3 Steps to Becoming a Minimalist Real Estate Investor

I like to think of myself as a prudent and organized real estate investor. But I am not a control freak. Not by a long shot. Control freak investors are the hardest personality types for me to work with. Let me explain.

A control freak has an energy about them that is rooted in fear. They somehow think that if they don't make frantic phone calls and pour over copious data that something will go wrong and they'll lose the farm. They make everyone crazy with their constraint and fearful questions. They push too hard. Everyone on the team can feel their fear. It is a repellent energy.

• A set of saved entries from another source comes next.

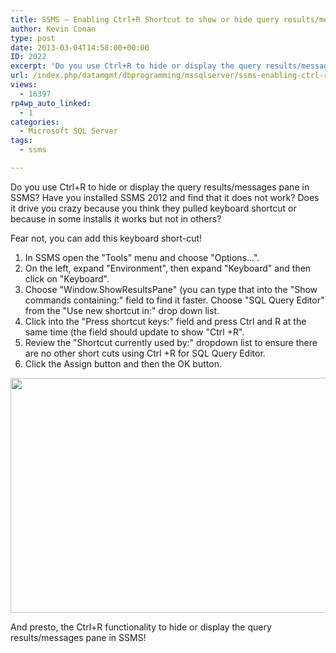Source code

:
 ```yaml
---
title: SSMS – Enabling Ctrl+R Shortcut to show or hide query results/messages pane
author: Kevin Conan
type: post
date: 2013-03-04T14:58:00+00:00
ID: 2022
excerpt: 'Do you use Ctrl+R to hide or display the query results/messages pane in SSMS?  Have you installed SSMS 2012 and find that it does not work?'
url: /index.php/datamgmt/dbprogramming/mssqlserver/ssms-enabling-ctrl-r-shortcut/
views:
  - 16397
rp4wp_auto_linked:
  - 1
categories:
  - Microsoft SQL Server
tags:
  - ssms

---
```

Do you use Ctrl+R to hide or display the query results/messages pane in SSMS? Have you installed SSMS 2012 and find that it does not work? Does it drive you crazy because you think they pulled keyboard shortcut or because in some installs it works but not in others?

Fear not, you can add this keyboard short-cut!

  1. In SSMS open the "Tools" menu and choose "Options...".
  2. On the left, expand "Environment", then expand "Keyboard" and then click on "Keyboard".
  3. Choose "Window.ShowResultsPane" (you can type that into the "Show commands containing:" field to find it faster. Choose "SQL Query Editor" from the "Use new shortcut in:" drop down list.
  4. Click into the "Press shortcut keys:" field and press Ctrl and R at the same time (the field should update to show "Ctrl +R".
  5. Review the "Shortcut currently used by:" dropdown list to ensure there are no other short cuts using Ctrl +R for SQL Query Editor.
  6. Click the Assign button and then the OK button.

<div class="image_block">
  <a href="https://lessthandot.z19.web.core.windows.net/wp-content/uploads/users/kconan/SSMSCtrlRSettings.JPG?mtime=1362416270"><img alt="" src="https://lessthandot.z19.web.core.windows.net/wp-content/uploads/users/kconan/SSMSCtrlRSettings.JPG?mtime=1362416270" width="644" height="376" /></a>
</div>

And presto, the Ctrl+R functionality to hide or display the query results/messages pane in SSMS!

When I come across a control freak investor, I realize it pretty quickly and regret working with that person. They call, email, text every member of my team incessantly with the same type of questions. They drain our patience, energy, resources on a deal that should be simple. And after all of this, they often cancel deals that another investor then swoops right in on and makes a great profit.

If you can relate to this fearful energy, it is time to question your approach. The best investors approach each deal with an equal measure due diligence and faith. You've done your homework, you know you've got a great deal, it's time to be zen.

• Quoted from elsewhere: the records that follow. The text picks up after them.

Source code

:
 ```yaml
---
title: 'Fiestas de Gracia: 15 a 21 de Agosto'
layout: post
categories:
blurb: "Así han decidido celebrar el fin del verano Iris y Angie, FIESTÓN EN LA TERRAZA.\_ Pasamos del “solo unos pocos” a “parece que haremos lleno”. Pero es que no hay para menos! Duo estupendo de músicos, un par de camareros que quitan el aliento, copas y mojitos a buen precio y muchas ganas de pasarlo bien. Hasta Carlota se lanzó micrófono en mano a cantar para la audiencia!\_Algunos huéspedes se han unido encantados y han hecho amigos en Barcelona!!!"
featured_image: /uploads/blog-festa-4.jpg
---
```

Here are three steps to letting go of your control freak nature and being a cool, calm, and SUCCESSFUL investor.

 1. Go with your gut.

Of course you want your deal to be profitable and I assume you've done your homework but a certain measure of investing requires faith. I live and die by my 80-20 rule. If you're 80% sure of something then it's time to pull the trigger. You're never ever going to be 100% sure of anything in your life. Don't lie to yourself because you know it's true. When it comes to buy and hold investing I've seen so many great deals slip through our customers hands because they wanted to be 100% certain that it was a great deal. You can imagine what happened next! You guessed it, they waffled too long on a decision and the property sold in a few minutes to another investor. If the numbers make sense and you've done some due diligence, then just take action.

 2. Put a time limit on your research.

You know the saying: Shit or get off the pot? This is the point I want to make here. I have no time in my business for investors who are going to sit on the pot all day, squatting on my deals.

That does not mean I think you should leap before you look. I expect you to do your homework and understand what you are getting into. But how long should you do this? Set yourself a time limit. You will look into this deal for X amount of hours. When the hourglass runs out, be done! Make a decision. Eventually everyone makes a decision. If you have lollygagged past the deadline, you're not ready. Let someone else who is ready have this deal.

3. Trust your team.

Do you know how to manage a property? Pull permits for the city for improvements to the property? File taxes on that property? Find a good deal from a distressed seller? No? Then you'd better trust that the people who are doing this for you know what they're doing.

If you've found people who are experts at finding and managing investment real estate, for goodness sakes, let them do their job! Dealing with you and your fear-based questions only slows them down.

Breathe in, breathe out, be zen about the whole thing. No amount of anxiety EVER changed the outcome of anything.